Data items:
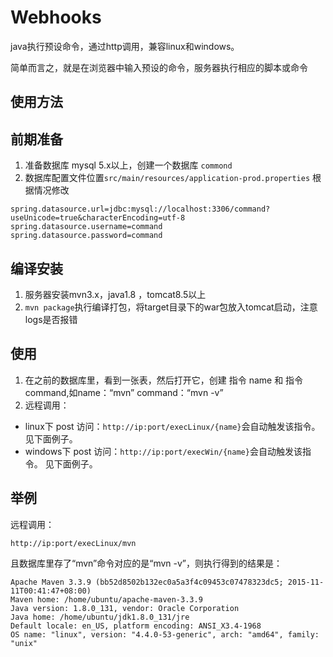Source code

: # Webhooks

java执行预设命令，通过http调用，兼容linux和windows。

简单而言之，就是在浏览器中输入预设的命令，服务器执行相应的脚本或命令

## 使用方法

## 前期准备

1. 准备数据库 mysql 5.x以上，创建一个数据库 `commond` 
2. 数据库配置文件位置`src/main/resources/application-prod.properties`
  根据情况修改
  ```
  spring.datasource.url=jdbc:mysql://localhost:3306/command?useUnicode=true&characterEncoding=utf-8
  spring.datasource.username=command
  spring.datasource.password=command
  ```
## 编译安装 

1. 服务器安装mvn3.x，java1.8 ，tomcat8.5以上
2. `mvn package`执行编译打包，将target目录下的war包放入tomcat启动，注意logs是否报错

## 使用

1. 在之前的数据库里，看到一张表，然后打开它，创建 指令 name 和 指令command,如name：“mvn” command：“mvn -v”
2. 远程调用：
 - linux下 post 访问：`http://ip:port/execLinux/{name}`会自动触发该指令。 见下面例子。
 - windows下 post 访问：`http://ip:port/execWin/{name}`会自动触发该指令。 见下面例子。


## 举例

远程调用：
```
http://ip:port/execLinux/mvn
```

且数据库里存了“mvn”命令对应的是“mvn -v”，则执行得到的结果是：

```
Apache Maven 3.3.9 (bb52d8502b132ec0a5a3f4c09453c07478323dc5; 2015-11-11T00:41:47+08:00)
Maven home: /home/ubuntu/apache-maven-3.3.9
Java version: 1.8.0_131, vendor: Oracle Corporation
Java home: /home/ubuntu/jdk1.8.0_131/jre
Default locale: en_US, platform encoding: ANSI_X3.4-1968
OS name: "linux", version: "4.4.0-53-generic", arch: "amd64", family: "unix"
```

...

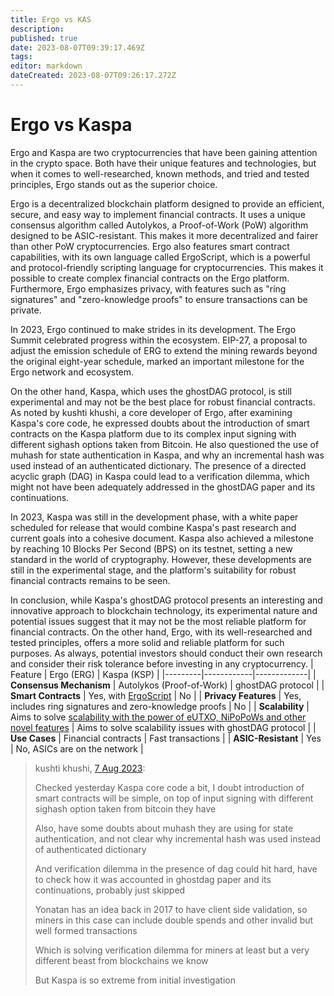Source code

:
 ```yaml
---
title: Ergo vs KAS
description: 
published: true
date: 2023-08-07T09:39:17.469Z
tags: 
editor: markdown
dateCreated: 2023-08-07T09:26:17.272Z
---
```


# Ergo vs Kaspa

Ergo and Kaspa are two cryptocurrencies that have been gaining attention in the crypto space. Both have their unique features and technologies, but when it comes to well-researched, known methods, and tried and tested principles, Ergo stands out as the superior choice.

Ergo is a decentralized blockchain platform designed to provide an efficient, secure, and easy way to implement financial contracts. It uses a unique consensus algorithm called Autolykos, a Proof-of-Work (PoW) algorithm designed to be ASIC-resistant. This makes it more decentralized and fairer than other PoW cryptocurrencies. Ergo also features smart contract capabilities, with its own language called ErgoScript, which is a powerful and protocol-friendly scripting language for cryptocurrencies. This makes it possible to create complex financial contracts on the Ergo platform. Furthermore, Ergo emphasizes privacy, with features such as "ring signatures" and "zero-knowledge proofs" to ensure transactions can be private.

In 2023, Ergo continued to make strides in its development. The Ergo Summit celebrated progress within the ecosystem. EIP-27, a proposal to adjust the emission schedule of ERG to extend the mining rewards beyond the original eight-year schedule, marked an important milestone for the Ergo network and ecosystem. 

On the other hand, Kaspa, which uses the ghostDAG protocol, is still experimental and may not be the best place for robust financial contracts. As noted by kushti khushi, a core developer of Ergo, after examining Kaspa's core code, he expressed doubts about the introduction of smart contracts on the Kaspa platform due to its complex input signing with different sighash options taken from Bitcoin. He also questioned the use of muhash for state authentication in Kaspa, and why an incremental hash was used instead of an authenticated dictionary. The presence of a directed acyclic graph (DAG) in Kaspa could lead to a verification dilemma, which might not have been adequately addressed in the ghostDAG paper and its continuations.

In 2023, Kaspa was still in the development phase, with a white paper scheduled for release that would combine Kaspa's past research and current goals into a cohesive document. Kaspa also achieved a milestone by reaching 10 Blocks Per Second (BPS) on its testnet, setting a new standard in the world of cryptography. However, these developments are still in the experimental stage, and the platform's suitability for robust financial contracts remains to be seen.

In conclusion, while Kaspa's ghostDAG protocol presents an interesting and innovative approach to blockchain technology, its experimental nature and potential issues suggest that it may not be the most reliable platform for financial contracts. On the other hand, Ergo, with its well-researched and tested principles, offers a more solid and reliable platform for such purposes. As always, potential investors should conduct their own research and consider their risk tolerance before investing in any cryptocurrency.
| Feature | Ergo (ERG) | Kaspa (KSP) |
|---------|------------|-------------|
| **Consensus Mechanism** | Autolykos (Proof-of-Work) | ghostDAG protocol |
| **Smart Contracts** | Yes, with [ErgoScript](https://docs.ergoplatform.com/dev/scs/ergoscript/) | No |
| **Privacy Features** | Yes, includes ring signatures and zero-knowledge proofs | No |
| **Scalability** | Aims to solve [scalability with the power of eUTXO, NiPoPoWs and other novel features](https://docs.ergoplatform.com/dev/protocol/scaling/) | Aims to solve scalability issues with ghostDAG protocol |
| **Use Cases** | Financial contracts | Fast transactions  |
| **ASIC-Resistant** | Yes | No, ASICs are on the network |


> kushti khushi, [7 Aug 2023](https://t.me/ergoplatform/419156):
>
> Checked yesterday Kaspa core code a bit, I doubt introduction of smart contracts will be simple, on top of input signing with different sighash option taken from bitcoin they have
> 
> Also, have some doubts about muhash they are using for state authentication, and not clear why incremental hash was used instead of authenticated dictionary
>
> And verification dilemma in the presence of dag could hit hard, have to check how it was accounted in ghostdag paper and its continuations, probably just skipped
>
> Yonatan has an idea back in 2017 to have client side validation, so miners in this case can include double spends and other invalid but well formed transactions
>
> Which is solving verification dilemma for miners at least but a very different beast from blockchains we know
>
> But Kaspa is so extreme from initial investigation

## What the exercise asks
Only the lines above from the line with "Kaspa (KSP) |" to the line with "with ghostDAG protocol |", those two lines included, should be reproduced exactly.

## Completed exercise
| Feature | Ergo (ERG) | Kaspa (KSP) |
|---------|------------|-------------|
| **Consensus Mechanism** | Autolykos (Proof-of-Work) | ghostDAG protocol |
| **Smart Contracts** | Yes, with [ErgoScript](https://docs.ergoplatform.com/dev/scs/ergoscript/) | No |
| **Privacy Features** | Yes, includes ring signatures and zero-knowledge proofs | No |
| **Scalability** | Aims to solve [scalability with the power of eUTXO, NiPoPoWs and other novel features](https://docs.ergoplatform.com/dev/protocol/scaling/) | Aims to solve scalability issues with ghostDAG protocol |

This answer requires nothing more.